What the task requires:
Please copy, character for character, each line from the beginning of the listing to the line containing "At the twentieth", including both.

Given records:

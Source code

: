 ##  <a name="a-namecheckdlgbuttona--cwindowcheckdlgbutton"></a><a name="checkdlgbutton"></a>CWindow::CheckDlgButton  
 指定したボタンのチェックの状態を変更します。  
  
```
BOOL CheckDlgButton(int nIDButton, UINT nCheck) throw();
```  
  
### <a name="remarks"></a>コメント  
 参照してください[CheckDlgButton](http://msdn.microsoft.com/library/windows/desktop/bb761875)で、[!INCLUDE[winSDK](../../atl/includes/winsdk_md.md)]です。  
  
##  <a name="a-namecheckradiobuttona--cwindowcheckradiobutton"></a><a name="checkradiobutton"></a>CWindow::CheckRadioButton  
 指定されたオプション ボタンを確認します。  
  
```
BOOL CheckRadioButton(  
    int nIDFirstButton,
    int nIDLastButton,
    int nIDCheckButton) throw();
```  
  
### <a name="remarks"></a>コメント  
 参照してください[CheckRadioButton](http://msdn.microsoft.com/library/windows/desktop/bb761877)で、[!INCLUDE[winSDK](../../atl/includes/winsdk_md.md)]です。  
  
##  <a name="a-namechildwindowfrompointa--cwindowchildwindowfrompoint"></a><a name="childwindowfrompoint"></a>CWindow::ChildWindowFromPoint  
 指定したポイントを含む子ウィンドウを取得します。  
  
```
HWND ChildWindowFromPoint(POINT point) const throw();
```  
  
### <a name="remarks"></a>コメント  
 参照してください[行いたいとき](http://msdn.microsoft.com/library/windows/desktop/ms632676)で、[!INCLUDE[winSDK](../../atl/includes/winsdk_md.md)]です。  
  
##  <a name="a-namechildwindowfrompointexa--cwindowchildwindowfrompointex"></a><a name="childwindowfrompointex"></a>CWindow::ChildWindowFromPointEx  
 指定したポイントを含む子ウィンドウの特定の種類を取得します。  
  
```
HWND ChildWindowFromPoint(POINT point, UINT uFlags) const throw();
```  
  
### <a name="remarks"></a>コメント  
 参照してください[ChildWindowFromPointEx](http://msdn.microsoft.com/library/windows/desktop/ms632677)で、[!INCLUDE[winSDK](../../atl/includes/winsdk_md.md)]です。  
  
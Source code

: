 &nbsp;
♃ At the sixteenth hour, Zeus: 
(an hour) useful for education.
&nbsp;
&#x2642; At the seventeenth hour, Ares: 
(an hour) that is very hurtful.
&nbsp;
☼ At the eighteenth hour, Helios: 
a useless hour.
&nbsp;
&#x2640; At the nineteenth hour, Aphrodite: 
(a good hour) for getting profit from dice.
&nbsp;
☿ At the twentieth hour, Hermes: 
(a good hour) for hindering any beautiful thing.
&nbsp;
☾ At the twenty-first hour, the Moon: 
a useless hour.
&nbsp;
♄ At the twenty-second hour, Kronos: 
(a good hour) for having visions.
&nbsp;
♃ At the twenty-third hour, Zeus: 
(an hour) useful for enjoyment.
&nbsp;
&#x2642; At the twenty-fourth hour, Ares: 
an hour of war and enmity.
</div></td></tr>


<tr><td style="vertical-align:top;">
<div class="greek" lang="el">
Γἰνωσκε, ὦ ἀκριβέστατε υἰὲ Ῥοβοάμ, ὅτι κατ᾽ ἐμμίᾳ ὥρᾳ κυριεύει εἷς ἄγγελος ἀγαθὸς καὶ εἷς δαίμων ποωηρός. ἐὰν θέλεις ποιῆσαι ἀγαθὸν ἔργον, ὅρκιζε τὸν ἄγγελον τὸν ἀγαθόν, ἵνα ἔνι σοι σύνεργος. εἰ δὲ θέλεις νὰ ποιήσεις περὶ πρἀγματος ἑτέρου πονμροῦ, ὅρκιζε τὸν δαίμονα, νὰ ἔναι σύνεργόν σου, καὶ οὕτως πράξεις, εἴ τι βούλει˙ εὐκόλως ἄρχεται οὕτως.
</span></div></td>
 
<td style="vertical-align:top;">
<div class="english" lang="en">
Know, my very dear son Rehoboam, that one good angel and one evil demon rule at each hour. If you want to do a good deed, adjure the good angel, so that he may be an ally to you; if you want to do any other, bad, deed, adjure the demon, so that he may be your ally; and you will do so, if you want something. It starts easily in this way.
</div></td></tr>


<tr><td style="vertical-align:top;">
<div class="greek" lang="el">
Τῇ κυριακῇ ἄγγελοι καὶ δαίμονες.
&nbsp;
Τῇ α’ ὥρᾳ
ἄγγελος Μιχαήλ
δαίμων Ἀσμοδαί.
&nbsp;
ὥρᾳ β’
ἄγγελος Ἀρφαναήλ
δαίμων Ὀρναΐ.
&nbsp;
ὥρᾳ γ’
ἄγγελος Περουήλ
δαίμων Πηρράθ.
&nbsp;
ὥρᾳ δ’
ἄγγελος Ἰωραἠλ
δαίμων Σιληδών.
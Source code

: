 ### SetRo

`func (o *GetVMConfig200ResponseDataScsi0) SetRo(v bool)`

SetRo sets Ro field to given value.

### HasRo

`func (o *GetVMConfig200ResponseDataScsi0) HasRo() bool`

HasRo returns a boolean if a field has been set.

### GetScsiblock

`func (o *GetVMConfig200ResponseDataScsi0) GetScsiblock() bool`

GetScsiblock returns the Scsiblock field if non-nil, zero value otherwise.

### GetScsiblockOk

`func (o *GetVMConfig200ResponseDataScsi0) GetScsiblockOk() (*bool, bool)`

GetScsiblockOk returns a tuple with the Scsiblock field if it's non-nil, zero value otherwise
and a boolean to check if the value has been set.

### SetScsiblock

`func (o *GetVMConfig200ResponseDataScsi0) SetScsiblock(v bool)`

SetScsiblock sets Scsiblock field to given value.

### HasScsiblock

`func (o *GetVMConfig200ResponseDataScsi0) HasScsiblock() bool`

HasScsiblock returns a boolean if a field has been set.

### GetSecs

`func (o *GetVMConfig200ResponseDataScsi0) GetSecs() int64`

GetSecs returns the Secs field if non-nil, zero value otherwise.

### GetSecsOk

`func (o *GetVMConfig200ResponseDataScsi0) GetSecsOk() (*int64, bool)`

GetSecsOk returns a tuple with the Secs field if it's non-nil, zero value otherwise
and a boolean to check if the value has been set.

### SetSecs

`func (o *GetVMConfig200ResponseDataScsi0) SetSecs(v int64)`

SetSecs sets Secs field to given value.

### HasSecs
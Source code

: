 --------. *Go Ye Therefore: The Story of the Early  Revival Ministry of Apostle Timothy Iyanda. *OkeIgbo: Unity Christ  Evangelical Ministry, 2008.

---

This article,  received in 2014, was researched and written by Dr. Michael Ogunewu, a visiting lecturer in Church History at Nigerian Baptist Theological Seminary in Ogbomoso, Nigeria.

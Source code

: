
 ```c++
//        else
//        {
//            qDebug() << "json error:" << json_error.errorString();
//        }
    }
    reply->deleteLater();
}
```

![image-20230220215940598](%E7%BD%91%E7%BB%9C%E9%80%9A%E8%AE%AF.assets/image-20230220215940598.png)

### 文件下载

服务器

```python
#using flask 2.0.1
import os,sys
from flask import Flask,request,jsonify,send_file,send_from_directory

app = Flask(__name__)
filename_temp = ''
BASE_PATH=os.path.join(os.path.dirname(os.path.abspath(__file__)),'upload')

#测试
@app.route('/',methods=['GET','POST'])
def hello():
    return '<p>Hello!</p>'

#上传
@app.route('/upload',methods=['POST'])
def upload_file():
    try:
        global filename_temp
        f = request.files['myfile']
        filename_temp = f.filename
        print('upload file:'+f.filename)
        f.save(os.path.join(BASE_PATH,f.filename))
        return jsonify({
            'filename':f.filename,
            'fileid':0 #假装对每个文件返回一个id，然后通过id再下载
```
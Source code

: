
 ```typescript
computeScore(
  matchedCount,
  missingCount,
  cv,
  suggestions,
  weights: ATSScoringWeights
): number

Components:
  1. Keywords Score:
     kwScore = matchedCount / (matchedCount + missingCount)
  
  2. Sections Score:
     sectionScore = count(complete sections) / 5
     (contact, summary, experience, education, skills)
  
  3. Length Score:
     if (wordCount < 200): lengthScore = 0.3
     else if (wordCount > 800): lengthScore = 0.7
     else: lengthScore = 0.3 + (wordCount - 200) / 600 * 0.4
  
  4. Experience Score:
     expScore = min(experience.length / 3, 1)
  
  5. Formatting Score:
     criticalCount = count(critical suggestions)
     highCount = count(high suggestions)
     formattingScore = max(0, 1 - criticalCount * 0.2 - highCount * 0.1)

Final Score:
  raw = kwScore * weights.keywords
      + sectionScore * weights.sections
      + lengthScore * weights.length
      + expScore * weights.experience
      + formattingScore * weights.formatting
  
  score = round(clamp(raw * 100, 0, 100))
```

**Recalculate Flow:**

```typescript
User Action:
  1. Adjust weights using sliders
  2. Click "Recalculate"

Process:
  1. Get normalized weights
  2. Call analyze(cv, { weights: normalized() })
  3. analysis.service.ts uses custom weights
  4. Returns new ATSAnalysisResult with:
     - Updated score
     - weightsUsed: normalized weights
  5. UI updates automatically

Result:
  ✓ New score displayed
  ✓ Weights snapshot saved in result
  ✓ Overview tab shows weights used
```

Written solution:
Source code

: ##  <a name="a-namecheckdlgbuttona--cwindowcheckdlgbutton"></a><a name="checkdlgbutton"></a>CWindow::CheckDlgButton  
 指定したボタンのチェックの状態を変更します。  
  
```
BOOL CheckDlgButton(int nIDButton, UINT nCheck) throw();
```  
  
### <a name="remarks"></a>コメント  
 参照してください[CheckDlgButton](http://msdn.microsoft.com/library/windows/desktop/bb761875)で、[!INCLUDE[winSDK](../../atl/includes/winsdk_md.md)]です。  
  
##  <a name="a-namecheckradiobuttona--cwindowcheckradiobutton"></a><a name="checkradiobutton"></a>CWindow::CheckRadioButton  
 指定されたオプション ボタンを確認します。  
  
```
BOOL CheckRadioButton(  
    int nIDFirstButton,
    int nIDLastButton,
    int nIDCheckButton) throw();
```  
  
### <a name="remarks"></a>コメント  
 参照してください[CheckRadioButton](http://msdn.microsoft.com/library/windows/desktop/bb761877)で、[!INCLUDE[winSDK](../../atl/includes/winsdk_md.md)]です。  
  
##  <a name="a-namechildwindowfrompointa--cwindowchildwindowfrompoint"></a><a name="childwindowfrompoint"></a>CWindow::ChildWindowFromPoint  
 指定したポイントを含む子ウィンドウを取得します。  
  
```
HWND ChildWindowFromPoint(POINT point) const throw();
```  
  
### <a name="remarks"></a>コメント  
 参照してください[行いたいとき](http://msdn.microsoft.com/library/windows/desktop/ms632676)で、[!INCLUDE[winSDK](../../atl/includes/winsdk_md.md)]です。  
  
##  <a name="a-namechildwindowfrompointexa--cwindowchildwindowfrompointex"></a><a name="childwindowfrompointex"></a>CWindow::ChildWindowFromPointEx  
 指定したポイントを含む子ウィンドウの特定の種類を取得します。  
  
```
HWND ChildWindowFromPoint(POINT point, UINT uFlags) const throw();
```  
  
### <a name="remarks"></a>コメント  
 参照してください[ChildWindowFromPointEx](http://msdn.microsoft.com/library/windows/desktop/ms632677)で、[!INCLUDE[winSDK](../../atl/includes/winsdk_md.md)]です。  
  
Source code

: &nbsp;
♃ At the sixteenth hour, Zeus: 
(an hour) useful for education.
&nbsp;
&#x2642; At the seventeenth hour, Ares: 
(an hour) that is very hurtful.
&nbsp;
☼ At the eighteenth hour, Helios: 
a useless hour.
&nbsp;
&#x2640; At the nineteenth hour, Aphrodite: 
(a good hour) for getting profit from dice.
&nbsp;
☿ At the twentieth hour, Hermes: 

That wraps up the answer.